Catherine Rich and Mary Lee Xiong

Both the dual language and the Hmong Cultural Studies program help students “move into a multicultural global world,” Rich said, and help them gain “multiple perspectives in communities.” 

For Hmong students, the program allows them to “see themselves in the curriculum,” Rich said. To see the language prominently displayed “affirms their place in the community,” she said.

Ying Vang has been a parent with Phalen Lake nine years, even before the school had a Hmong focus. Her eldest, an eighth grader, went to the school a number of years ago, and two of her children attend the school now. She said she’s more involved with the school these days, and loves the staff and believes in the principal, Catherine Rich. Vang said Rich is always open to feedback from parents.

While Vang works full time, she attends as many community events at the school as she can, which happen about once a month. From Carnival, the big fundraiser for the PTO that happens each spring, to Math Night, to Showcase, where the students show off their talents, she’s gotten to know all the teachers and likes feeling part of the school’s community.

Ying Vang and Eva

Though she’s Hmong, Vang says she has a neutral feeling about the school’s cultural programming. Because she teaches her children her own traditions at home, anything they learn in school is a bonus, although sometimes her students learn some of the things more deeply when they are in a school setting.

What she also likes about the school is its Gifted and Talented program. When her eldest went to the school, there was only one GT teacher, and now they have two, so her third grader, who is very fluent in English and prefers to speak it, is getting the challenges that he needs in the classroom.

For parents who want their children to receive additional Hmong language education, there is a Hmong Literacy program, which happens for roughly 30 minutes a day in reading and writing, available for students in third through sixth grade. The demand for the course is fairly high, Rich said.

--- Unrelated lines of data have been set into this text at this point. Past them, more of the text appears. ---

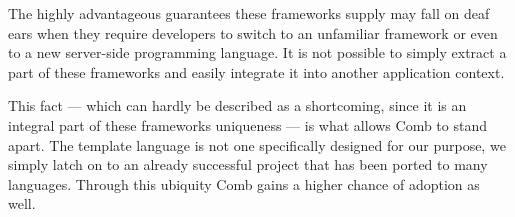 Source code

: \documentclass[thesis.tex]{subfiles}
\begin{document}
The highly advantageous guarantees these frameworks supply may fall on deaf ears
when they require developers to switch to an unfamiliar framework or even to
a new server-side programming language. It is not possible to simply extract a
part of these frameworks and easily integrate it into another application
context.

This fact --- which can hardly be described as a shortcoming, since it is an
integral part of these frameworks uniqueness --- is what allows Comb to stand
apart. The template language is not one specifically designed for our purpose,
we simply latch on to an already successful project that has been ported to many
languages. Through this ubiquity Comb gains a higher chance of adoption as well.
\end{document}
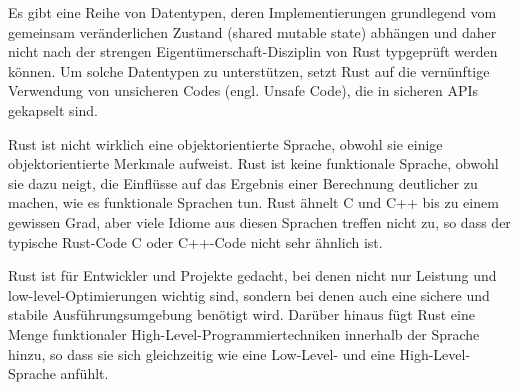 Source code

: Es gibt eine Reihe von Datentypen, deren Implementierungen grundlegend vom gemeinsam veränderlichen Zustand (shared mutable state) abhängen und daher nicht nach der strengen Eigentümerschaft-Disziplin von Rust typgeprüft werden können. Um solche Datentypen zu unterstützen, setzt Rust auf die vernünftige Verwendung von unsicheren Codes (engl. Unsafe Code), die in sicheren APIs gekapselt sind.





Rust ist nicht wirklich eine objektorientierte Sprache, obwohl sie einige objektorientierte Merkmale aufweist. Rust ist keine funktionale Sprache, obwohl sie dazu neigt, die Einflüsse auf das Ergebnis einer Berechnung deutlicher zu machen, wie es funktionale Sprachen tun. Rust ähnelt C und C++ bis zu einem gewissen Grad, aber viele Idiome aus diesen Sprachen treffen nicht zu, so dass der typische Rust-Code C oder C++-Code nicht sehr ähnlich ist.

Rust ist für Entwickler und Projekte gedacht, bei denen nicht nur Leistung und low-level-Optimierungen wichtig sind, sondern bei denen auch eine sichere und stabile Ausführungsumgebung benötigt wird. Darüber hinaus fügt Rust eine Menge funktionaler High-Level-Programmiertechniken innerhalb der Sprache hinzu, so dass sie sich gleichzeitig wie eine Low-Level- und eine High-Level-Sprache anfühlt.


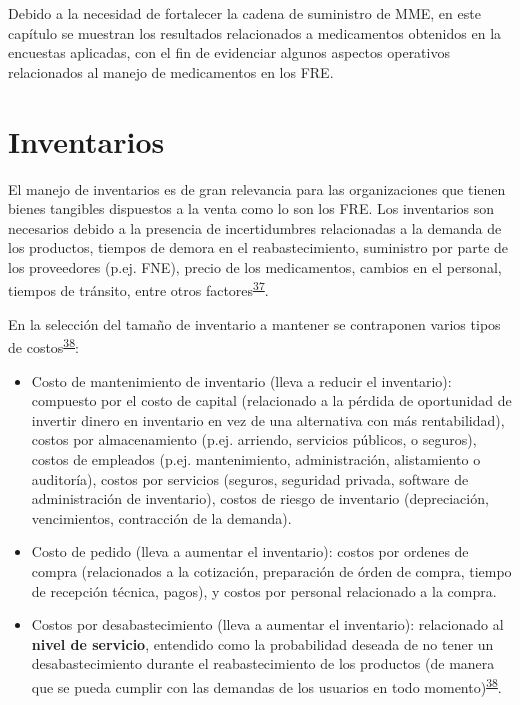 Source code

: \documentclass[
]{book}
\begin{document}
Debido a la necesidad de fortalecer la cadena de suministro de MME, en este capítulo se muestran los resultados relacionados a medicamentos obtenidos en la encuestas aplicadas, con el fin de evidenciar algunos aspectos operativos relacionados al manejo de medicamentos en los FRE.

\hypertarget{inventarios}{%
\section{Inventarios}\label{inventarios}}


El manejo de inventarios es de gran relevancia para las organizaciones que tienen bienes tangibles dispuestos a la venta como lo son los FRE. Los inventarios son necesarios debido a la presencia de incertidumbres relacionadas a la demanda de los productos, tiempos de demora en el reabastecimiento, suministro por parte de los proveedores (p.ej. FNE), precio de los medicamentos, cambios en el personal, tiempos de tránsito, entre otros factores\textsuperscript{\protect\hyperlink{ref-Nahmias2007}{37}}.

En la selección del tamaño de inventario a mantener se contraponen varios tipos de costos\textsuperscript{\protect\hyperlink{ref-Krajewski2016}{38}}:

\begin{itemize}
\item
  Costo de mantenimiento de inventario (lleva a reducir el inventario): compuesto por el costo de capital (relacionado a la pérdida de oportunidad de invertir dinero en inventario en vez de una alternativa con más rentabilidad), costos por almacenamiento (p.ej. arriendo, servicios públicos, o seguros), costos de empleados (p.ej. mantenimiento, administración, alistamiento o auditoría), costos por servicios (seguros, seguridad privada, software de administración de inventario), costos de riesgo de inventario (depreciación, vencimientos, contracción de la demanda).
\item
  Costo de pedido (lleva a aumentar el inventario): costos por ordenes de compra (relacionados a la cotización, preparación de órden de compra, tiempo de recepción técnica, pagos), y costos por personal relacionado a la compra.
\item
  Costos por desabastecimiento (lleva a aumentar el inventario): relacionado al \textbf{nivel de servicio}, entendido como la probabilidad deseada de no tener un desabastecimiento durante el reabastecimiento de los productos (de manera que se pueda cumplir con las demandas de los usuarios en todo momento)\textsuperscript{\protect\hyperlink{ref-Krajewski2016}{38}}.
\end{itemize}
\end{document}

Hmong Culture for Everyone

For students who are not Hmong, the program helps them deepen their understanding of their own culture, Rich said. The school has 77.5  percent Asian students, according to the Minnesota Department of Education, nine percent Hispanic, nine percent African American, four percent white and .1 percent American Indian students. 82 percent of its students are English Language Learners, 11 percent are Special Ed, and 92 percent are eligibile free or reduced-price lunch.

Paul Mora and Maria Guevara, who are both from Mexico, send their two children, in pre-kindergarten and second grade, to the school. “I like everything about the school,” Guevara said. “The school is always teaching the kids to respect others.” She loves the school’s anti-bullying program, and believes her kids are learning fast academically.

They also appreciate that their children are learning about different cultures (and have gotten some Mexican cultural curriculum, too).

Closing the Achievement Gap

One of the main challenges that the school faces is closing the achievement gap, Rich said. “Our overarching goal is for all our students to become proficient in literacy and math,” she said, in addition to becoming global citizens who are present and engaged learners.  

Both Dual Language and Hmong Studies are two tools in closing that gap, Rich said.

Another challenge, Rich said, is for students to get comfortable using academic language, so teachers spend a lot of time speaking and listening and engaging with the content and materials. 

In math, the school’s scores for 2012 are similar to the city-wide proficiency percentage, at 39 percent for the school. That’s comparable to 40 percent in St. Paul Public Schools, although lower than the 61 percent statewide average, according to MDE.  That’s slightly higher than the school scored in 2008, when their math proficiency was 35 percent, although they’ve taken a dip since 2010, when their scores were at 52 percent proficiency. (Math testing has changed since 2010, resulting in lower scores statewide.)

The school’s reading scores have gradually increased. They are at 48 percent proficiency in 2012, compared to the average 56 percent proficiency for St. Paul Public Schools, and 75 percent proficiency statewide. That’s a big increase from where they were in 2008, when their proficiency was at 37 percent. 

If you look at ELL learners, Phalen is actually doing better than the state average and the SPPS average. Phalen ELL students are 36 percent proficient in math in 2012, compared to 30 percent statewide and 29 percent for St. Paul Public Schools.

In reading, Phalen ELL students are 42 percent proficient in 2012, compared to the statewide average of 38 percent and the SPPS average of 39 percent.

Black students also perform better in reading at Phalen than the state and citywide averages, achieving 58 percent proficiency in 2012, and above the city average in math in 2012, at 29 percent.


Parent Engagement

To increase parent engagement, Phalen houses the family room, where bilingual Spanish, Hmong, Karen and sign language staff help connect parents to community resources, and offer an opportunity to build relationships with school staff.

Neftali Ramirez, who works in the family room, says the staff works with roughly 4-5 parents a day, and talks to about three times as many over the phone each day. 

The family room is also populated with volunteers, such as Lucille Sims, a “Folster Grandparent” through the Lutheran Social Services. A former teacher’s aide, Sims volunteers five days a week, mostly listening to students read to her. “I love the program,” she said. 

The school also has two replicas of Hmong traditional housing. One of them is in the resource room, or “The Hmong Museum,” and contains pots and pans and other object that might be found in a traditional Hmong home. The resource room “can teach about cultural village kinship,” said Mai Lee Xiong, the Hmong Studies Curriculum Coordinator.

The resource room is also where monthly storytelling takes place. Some of the stories are traditional Hmong tales, while others come from other parts of the world, but they always start in the way that most Hmong stories begin, Xiong said.

The other Hmong traditional home is found in the school’s library. While the fire marshals made the school take down the thatched roof, the home is part of cultural programming that includes oral history DVDs created by Phalen Lake students and faculty.